But a near full house crowd left the ground buzzing after another value for money afternoon in the Fratton sunshine. The standing ovation given to a returning Hermann Hreidarsson in the final minutes was a flashback to the appearance of Linvoy against Sunderland eighteen months ago. It is happy days at the moment and also a relief to see seven players on the bench for the first time this season.

The Manager of the month will be decided in the next few days and surely there is only one candidate – Steve Cotterill. That has often been a poisoned chalice in the past so I hope they give it to Dave Jones at Cardiff. Cotterill though has proved to the fans that given a share of the luck and a squad of reasonable proportions he has the tactical nous to turn things round. Switching Utaka and Nugent was a master stroke and really turned the team from a stuttering unit into one that purred through the majority of the second half. The way the deadball situations were mixed up was impressive too with refusal just to take long Greg Halford throws or Liam Lawrence free kicks.

The only slight drawback was the fact that chances went begging and the blues were almost made to pay for that. But the climb from 24th to tenth in just seven games is beyond ever fans wildest dreams. In five short weeks we have gone from relegation certainties to play off contenders.

Next weeks game at Derby now takes on huge relevance as a win at Pride Park COULD put us in the top six and set up a real humdinger with QPR the following Tuesday. But it will be tough.

Spooky

If you hadn`t noticed today is 31st October and here are a few memories of Hallowe`en games from the past –

40 years ago today Mike Trebilcock scored his second hat trick of the month at Pompey trounced Blackburn Rovers 4-1 – Treb’s goals all game in the opeing sixteen minutes.
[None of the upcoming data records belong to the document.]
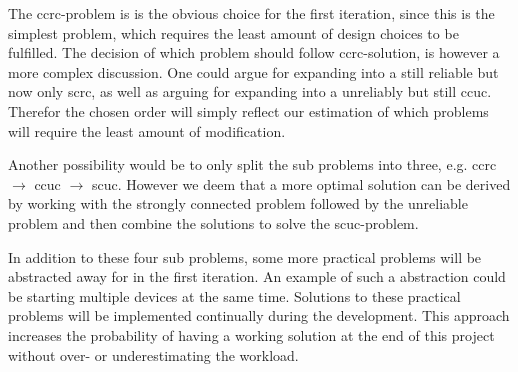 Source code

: \bigskip \noindent
The \gls{ccrc}-problem is is the obvious choice for the first iteration, since this is the simplest problem, which requires the least amount of design choices to be fulfilled.
The decision of which problem should follow \gls{ccrc}-solution, is however a more complex discussion.
One could argue for expanding into a still reliable but now only \acrlong{scrc}, as well as arguing for expanding into a unreliably but still \acrlong{ccuc}.
Therefor the chosen order will simply reflect our estimation of which problems will require the least amount of modification.

Another possibility would be to only split the sub problems into three, e.g. \gls{ccrc} $\rightarrow$ \gls{ccuc} $\rightarrow$ \gls{scuc}.
However we deem that a more optimal solution can be derived by working with the strongly connected problem followed by the unreliable problem and then combine the solutions to solve the \gls{scuc}-problem.

In addition to these four sub problems, some more practical problems will be abstracted away for in the first iteration.
An example of such a abstraction could be starting multiple devices at the same time.
Solutions to these practical problems will be implemented continually during the development. 
This approach increases the probability of having a working solution at the end of this project without over- or underestimating the workload.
His previous triple had come in a 5-0 win over Watford. Pompey had lost the five intervening games, failing to score in four of them!!

In 1989 Jimmy Gilligan scores his first Pompey goal in a 2-1 defeat at Sheff Utd. Frank Burrows had been the Cardiff manager and when he rejoined Pompey as John Gregory’s assistant brought Jimmy with him for £215,000 – after scoring better than a goal every three games in Wales he dried up managing just five in a season before joining Swansea. Jimmy wasn`t Welsh he just scored goals for Welsh clubs.

Last year of course we had the Aruna Dindane hat trick against Wigan in a 4-0 victory when for a brief time we believed we might beat the drop.

Shoot!

We used to hear that from the Fratton Park faithful when our beloved Pedro got the ball in the opposition half. Now however that mantle has passed to Hayden Mullins.

After almost two years at Pompey Hayden has started to win fans over. That is a surprise to fans of his previous clubs where he was a much loved team member. As a youngster at Crystal Palace he soon became a favourite and went on to win three England U21 caps in 1999. In his two hundred plus appearances for the Eagles he managed nearly twenty goals but when he moved across the Thames to West Ham the goals dried up. Two hundred games again for the Hammers but the big disappointment was missing 2006 FA Cup Final due to suspension.

He joined Pompey in January 2009 (the same day as Pele Chixy) as he club tried to stave off the threat of relegation. Fans however who had been spoilt by the quality of midfield players in the last few years saw Mullins as a man who could and would not pass the pass forward instead favouring the square ball etc. It seemed as though the move to the South Coast was a mistake.

Slowly he proved his worth to the side with his ability to play anywhere and when Hermann picked up his injury at the end of last season put his hand up when Uncle Avram asked for a volunteer to play at left back. That led to Hayden being able to put right his 2006 heartache when he played so well in the 2010 Cup Final.

Now back in the Championship we are all seeing him for the player he is and after Kanu created his first goal against Bristol City he had the confidence to hit that pile driver past the Watford keeper and now the fans shout ‘Shoot!’. So Hayden has proved to be a grafter or is he more than that? With a squad as small as Pompey`s at present you need to have players who are able to play comfortably in more than one position and Hayden sure is one.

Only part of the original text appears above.